=== REQUIRED WORK ===
All records below should be repeated exactly, with the pictures left out.

AVAILABLE RECORDS below:

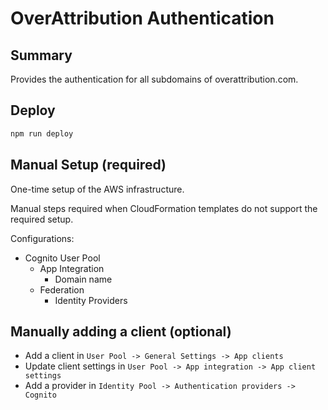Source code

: 
# OverAttribution Authentication

## Summary

Provides the authentication for all subdomains of overattribution.com.

## Deploy

```bash
npm run deploy
```

## Manual Setup (required)

One-time setup of the AWS infrastructure.

Manual steps required when CloudFormation templates do not support the required setup.

Configurations:

- Cognito User Pool
  - App Integration
    - Domain name
  - Federation
    - Identity Providers

## Manually adding a client (optional)

- Add a client in `User Pool -> General Settings -> App clients`
- Update client settings in `User Pool -> App integration -> App client settings`
- Add a provider in `Identity Pool -> Authentication providers -> Cognito`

End of AVAILABLE RECORDS.

=== TASK RESPONSE ===
Source code

: 
# OverAttribution Authentication

## Summary

Provides the authentication for all subdomains of overattribution.com.

## Deploy

```bash
npm run deploy
```

## Manual Setup (required)

One-time setup of the AWS infrastructure.

Manual steps required when CloudFormation templates do not support the required setup.

Configurations:

- Cognito User Pool
  - App Integration
    - Domain name
  - Federation
    - Identity Providers

## Manually adding a client (optional)

- Add a client in `User Pool -> General Settings -> App clients`
- Update client settings in `User Pool -> App integration -> App client settings`
- Add a provider in `Identity Pool -> Authentication providers -> Cognito`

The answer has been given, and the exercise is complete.